It's ironic the Judges involved in the prosecution of the looters are asking where the parents are.  Some of these same judges may have been responsible for separating the children from their fathers and not enforcing access when he tried to see them.MJM



Now we have proof that abolishing parental rights and encouraging single-parent families was disastrous: the disaster has happened

What was done by design can be undone the same way. But will there be enough political determination to do it?
By William Oddie on Monday, 15 August 2011
Now we have proof that abolishing parental rights and encouraging single-parent families was disastrous: the disaster has happened
A 12-year-old boy leaves Manchester magistrates court last week (PA wire)

Last Thursday, in an article snappily entitled “Why didn’t the looters’ parents know where they were? Why didn’t they teach them about right and wrong? Answer: society has undermined the family”, I quoted Fr Finigan saying that “For several decades our country has undermined marriage, the family, and the rights of parents… Now all of a sudden, we want parents to step in and tell their teenage children how to behave”, and Melanie Phillips pointing to “family breakdown and mass fatherlessness” as one of the principal underlying causes of the riots and looting of last week.

I concluded (and I don’t apologise for returning to this theme now: a lot more needs to be said about it, and now is the time to say it) that of all the things the government now needs to do, “it’s the married family which is the institution that needs rebuilding most urgently”.


I am as certain of that as anything I have ever written, and I’ve been saying it for over 20 years: I was saying it, for instance, when I was attacking (in the Mail and also the Telegraph) as it went through the Commons the parliamentary bill which became that disastrous piece of (Tory) legislation called the Children Act 1989, which abolished parental rights (substituting for them the much weaker “parental responsibility”), which encouraged parents not to spend too much time with their children, which even preposterously gave children the right to take legal action against their parents for attempting to discipline them, which made it “unlawful for a parent or carer to smack their child, except where this amounts to ‘reasonable punishment’;” and which specified that “Whether a ‘smack’ amounts to reasonable punishment will depend on the circumstances of each case taking into consideration factors like the age of the child and the nature of the smack.” If the child didn’t think it “reasonable” he could go to the police. It was an Act which, in short, deliberately weakened the authority of parents over their children and made the state a kind of co-parent.

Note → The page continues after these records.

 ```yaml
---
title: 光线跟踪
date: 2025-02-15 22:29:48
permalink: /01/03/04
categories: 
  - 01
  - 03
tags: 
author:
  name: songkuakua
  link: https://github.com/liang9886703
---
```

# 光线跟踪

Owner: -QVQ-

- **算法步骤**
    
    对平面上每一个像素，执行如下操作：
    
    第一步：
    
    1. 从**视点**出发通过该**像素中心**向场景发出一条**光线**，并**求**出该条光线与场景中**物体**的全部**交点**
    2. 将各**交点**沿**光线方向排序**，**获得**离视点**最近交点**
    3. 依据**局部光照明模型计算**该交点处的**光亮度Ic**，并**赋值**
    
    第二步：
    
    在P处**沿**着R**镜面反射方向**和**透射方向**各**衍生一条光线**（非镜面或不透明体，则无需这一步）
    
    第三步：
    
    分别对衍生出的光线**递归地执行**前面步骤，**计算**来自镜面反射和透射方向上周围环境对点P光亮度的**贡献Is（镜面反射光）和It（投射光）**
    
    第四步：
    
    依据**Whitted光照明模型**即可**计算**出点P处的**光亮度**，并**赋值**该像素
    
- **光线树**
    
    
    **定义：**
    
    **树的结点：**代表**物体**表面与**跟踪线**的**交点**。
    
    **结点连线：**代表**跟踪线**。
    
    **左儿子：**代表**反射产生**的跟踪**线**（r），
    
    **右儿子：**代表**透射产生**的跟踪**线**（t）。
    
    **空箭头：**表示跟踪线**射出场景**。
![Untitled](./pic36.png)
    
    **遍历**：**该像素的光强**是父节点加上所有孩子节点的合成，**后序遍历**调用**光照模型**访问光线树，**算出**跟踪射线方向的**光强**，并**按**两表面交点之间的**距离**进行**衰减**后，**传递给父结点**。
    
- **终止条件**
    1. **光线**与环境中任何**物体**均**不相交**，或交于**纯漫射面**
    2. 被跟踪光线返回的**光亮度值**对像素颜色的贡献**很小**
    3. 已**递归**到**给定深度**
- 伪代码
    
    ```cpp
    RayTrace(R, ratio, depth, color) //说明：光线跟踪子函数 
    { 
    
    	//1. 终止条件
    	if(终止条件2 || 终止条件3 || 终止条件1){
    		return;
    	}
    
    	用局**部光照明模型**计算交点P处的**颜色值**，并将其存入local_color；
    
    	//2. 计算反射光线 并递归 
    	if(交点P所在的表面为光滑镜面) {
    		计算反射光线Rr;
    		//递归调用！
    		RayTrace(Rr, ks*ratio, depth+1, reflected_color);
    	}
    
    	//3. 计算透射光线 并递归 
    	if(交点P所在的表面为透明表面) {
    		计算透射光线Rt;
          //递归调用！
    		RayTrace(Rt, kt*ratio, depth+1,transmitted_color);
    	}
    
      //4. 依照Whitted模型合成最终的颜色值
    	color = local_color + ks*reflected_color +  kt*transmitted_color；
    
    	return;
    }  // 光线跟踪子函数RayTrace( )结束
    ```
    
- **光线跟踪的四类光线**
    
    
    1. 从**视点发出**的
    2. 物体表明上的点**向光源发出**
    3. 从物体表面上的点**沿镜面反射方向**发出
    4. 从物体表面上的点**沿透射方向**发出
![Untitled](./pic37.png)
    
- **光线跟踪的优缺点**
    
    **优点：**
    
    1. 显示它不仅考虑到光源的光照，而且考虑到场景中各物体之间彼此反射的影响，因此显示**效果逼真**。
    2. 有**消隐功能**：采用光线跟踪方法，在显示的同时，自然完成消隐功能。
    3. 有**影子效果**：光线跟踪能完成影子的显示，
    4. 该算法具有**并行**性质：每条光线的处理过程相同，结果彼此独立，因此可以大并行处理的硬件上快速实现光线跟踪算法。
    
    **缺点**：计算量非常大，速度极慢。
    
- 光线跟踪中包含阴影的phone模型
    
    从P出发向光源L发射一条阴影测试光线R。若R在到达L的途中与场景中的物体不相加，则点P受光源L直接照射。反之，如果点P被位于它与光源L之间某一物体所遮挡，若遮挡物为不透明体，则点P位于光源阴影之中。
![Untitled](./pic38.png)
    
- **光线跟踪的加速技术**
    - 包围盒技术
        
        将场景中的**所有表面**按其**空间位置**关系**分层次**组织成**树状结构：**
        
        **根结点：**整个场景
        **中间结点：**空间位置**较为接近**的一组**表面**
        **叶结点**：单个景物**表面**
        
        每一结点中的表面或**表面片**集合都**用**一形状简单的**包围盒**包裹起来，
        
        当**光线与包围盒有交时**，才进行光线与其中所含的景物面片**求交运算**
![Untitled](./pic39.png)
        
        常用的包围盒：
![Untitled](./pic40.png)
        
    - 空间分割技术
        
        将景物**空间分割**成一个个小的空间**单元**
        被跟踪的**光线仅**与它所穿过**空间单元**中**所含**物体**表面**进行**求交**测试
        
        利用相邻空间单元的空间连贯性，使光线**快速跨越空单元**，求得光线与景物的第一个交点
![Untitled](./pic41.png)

There are, of course, many other causes for the undermining of the married family (which David Cameron says he now wants to rebuild). Divorce, from the 1960s on, became progressively easier and easier to obtain. Another cause has been the insidious notion (greatly encouraged by successive governments but particularly under New Labour – Old Labour tended to be much more traditional in its views on the family) that the family has many forms, that marriage is just one option, and that lone parenting is just as “valid” (dread word) a form as any other. If you thought that voluntary lone parenting should be discouraged, rather than (as it was) positively encouraged by the taxation and benefits system, you were practically written off as a fascist.


Well, all this relativist rubbish has now been comprehensively shown by its consequences to have been dangerous drivel all along; and I am discovering that to be able to say “I told you so” is under the circumstances not at all as enjoyable as I had thought it might be: any satisfaction is of a very grim kind.


But it is now beyond any doubt, and we need to say so now, to nail the lies that have been spouted for the last 40 years once and for all. The conclusive proof of the existence and the effects of the widespread breakdown of parental responsibility (even where there are two parents) and also of the catastrophic consequences of the encouragement of lone parenting was to be found on the front page of the Times on Saturday, in an article to which I can’t give a link since you can’t get it online. I will have to summarise and quote extensively.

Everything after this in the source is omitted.